Comme un petit goût de nostalgie. C’est le sentiment qui anime le
lecteur en parcourant le nouveau roman d’Eric Genetet, auteur de
Tomber et de la Fiancée de la lune (éditions Héloïse d’Ormesson). En
tricotant de manière habile les souvenirs d’une classe moyenne en
villégiature dans les stations balnéaires de Méditerranée où l’on
fumait des Stuyvesant et photographiait à l’argentique, et plus
particulièrement ceux de Julien, un quarantenaire vivant dans le
souvenir d’un père trop tôt disparu et d’une mère égoïste dont il
s’est éloigné, Eric Genetet permet à chaque lecteur de se
reconnaître dans l’un de ses personnages, tout âge confondu.

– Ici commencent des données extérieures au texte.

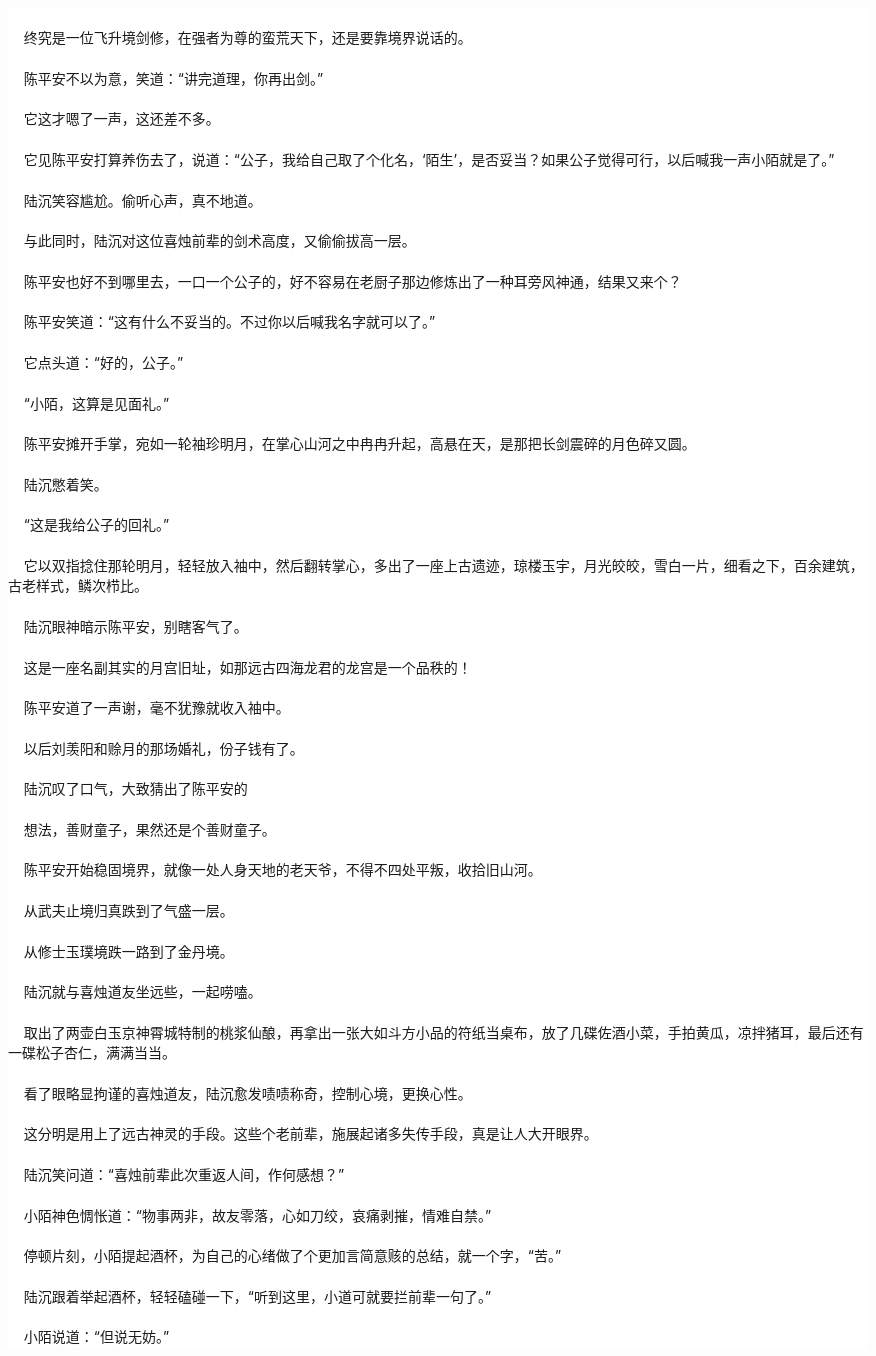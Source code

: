 <br>    终究是一位飞升境剑修，在强者为尊的蛮荒天下，还是要靠境界说话的。
<br>
<br>    陈平安不以为意，笑道：“讲完道理，你再出剑。”
<br>
<br>    它这才嗯了一声，这还差不多。
<br>
<br>    它见陈平安打算养伤去了，说道：“公子，我给自己取了个化名，‘陌生’，是否妥当？如果公子觉得可行，以后喊我一声小陌就是了。”
<br>
<br>    陆沉笑容尴尬。偷听心声，真不地道。
<br>
<br>    与此同时，陆沉对这位喜烛前辈的剑术高度，又偷偷拔高一层。
<br>
<br>    陈平安也好不到哪里去，一口一个公子的，好不容易在老厨子那边修炼出了一种耳旁风神通，结果又来个？
<br>
<br>    陈平安笑道：“这有什么不妥当的。不过你以后喊我名字就可以了。”
<br>
<br>    它点头道：“好的，公子。”
<br>
<br>    “小陌，这算是见面礼。”
<br>
<br>    陈平安摊开手掌，宛如一轮袖珍明月，在掌心山河之中冉冉升起，高悬在天，是那把长剑震碎的月色碎又圆。
<br>
<br>    陆沉憋着笑。
<br>
<br>    “这是我给公子的回礼。”
<br>
<br>    它以双指捻住那轮明月，轻轻放入袖中，然后翻转掌心，多出了一座上古遗迹，琼楼玉宇，月光皎皎，雪白一片，细看之下，百余建筑，古老样式，鳞次栉比。
<br>
<br>    陆沉眼神暗示陈平安，别瞎客气了。
<br>
<br>    这是一座名副其实的月宫旧址，如那远古四海龙君的龙宫是一个品秩的！
<br>
<br>    陈平安道了一声谢，毫不犹豫就收入袖中。
<br>
<br>    以后刘羡阳和赊月的那场婚礼，份子钱有了。
<br>
<br>    陆沉叹了口气，大致猜出了陈平安的
<br>
<br>    想法，善财童子，果然还是个善财童子。
<br>
<br>    陈平安开始稳固境界，就像一处人身天地的老天爷，不得不四处平叛，收拾旧山河。
<br>
<br>    从武夫止境归真跌到了气盛一层。
<br>
<br>    从修士玉璞境跌一路到了金丹境。
<br>
<br>    陆沉就与喜烛道友坐远些，一起唠嗑。
<br>
<br>    取出了两壶白玉京神霄城特制的桃浆仙酿，再拿出一张大如斗方小品的符纸当桌布，放了几碟佐酒小菜，手拍黄瓜，凉拌猪耳，最后还有一碟松子杏仁，满满当当。
<br>
<br>    看了眼略显拘谨的喜烛道友，陆沉愈发啧啧称奇，控制心境，更换心性。
<br>
<br>    这分明是用上了远古神灵的手段。这些个老前辈，施展起诸多失传手段，真是让人大开眼界。
<br>
<br>    陆沉笑问道：“喜烛前辈此次重返人间，作何感想？”
<br>
<br>    小陌神色惆怅道：“物事两非，故友零落，心如刀绞，哀痛剥摧，情难自禁。”
<br>
<br>    停顿片刻，小陌提起酒杯，为自己的心绪做了个更加言简意赅的总结，就一个字，“苦。”
<br>
<br>    陆沉跟着举起酒杯，轻轻磕碰一下，“听到这里，小道可就要拦前辈一句了。”
<br>
<br>    小陌说道：“但说无妨。”
<br>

Comme dans ses romans précédents, Eric Genetet excelle à
dépeindre les sentiments humains et surtout les séismes qui les
ravagent et dont les répliques surviennent parfois longtemps après.
Oui, écrit-il « l’absence d’un père est un volcan. On oublie sa menace,
mais ses coulées de lave brûlent le cerveau quand le temps s’immobilise. »
Son texte dit surtout que ce volcan ne s’éteint jamais et finit par se
réveiller quand on s’y attend le moins, brutalement ou
insidieusement mais qu’il est toujours ravageur. Ici sous l’aspect
d’une voiture, là dans les yeux, éteints, d’une mère.

Et puis il y a dans ces pages, ces photos qui figent les souvenirs. Des
instantanés d’une vie à jamais perdue. Julien est devenu
photographe pour cela. Pour garder ce père trop tôt parti. Pour ne
pas à devoir s’expliquer avec sa mère. Mais celle-ci a finalement, au
soir de sa vie, choisi le roman pour dire, raconter sans omettre.
Rattraper le temps perdu. Exorciser et ouvrir une porte sur l’avenir
avec son fils et en fermer une autre avec son mari. Celle d’une
histoire passée, de sa propre histoire, de cet autre volcan jamais
éteint et dont les coulées de lave se sont mêlées à celui du père de
Julien pour arriver dans le berceau de ce dernier.

Il y a un peu de Xavier Nolan dans les mots d’Eric Genetet. Pourtant
le message de l’auteur se veut optimiste. Il arrive parfois que des
êtres que l’on croyait perdu trouvent en eux la force de se relever et
de tirer les autres avec eux. Son texte nous dit que le courage d’un
être se trouve dans l’ordinaire, dans cet effort sans cesse renouvelé
pour ne pas réitérer les erreurs du passé et d’un héritage. Et faire
cela, c’est déjà beaucoup.

Par Laurent Pfaadt

Eric Genetet, On pourrait croire que ce sont des larmes
Aux éditions Héloïse d’Ormesson, 160 p.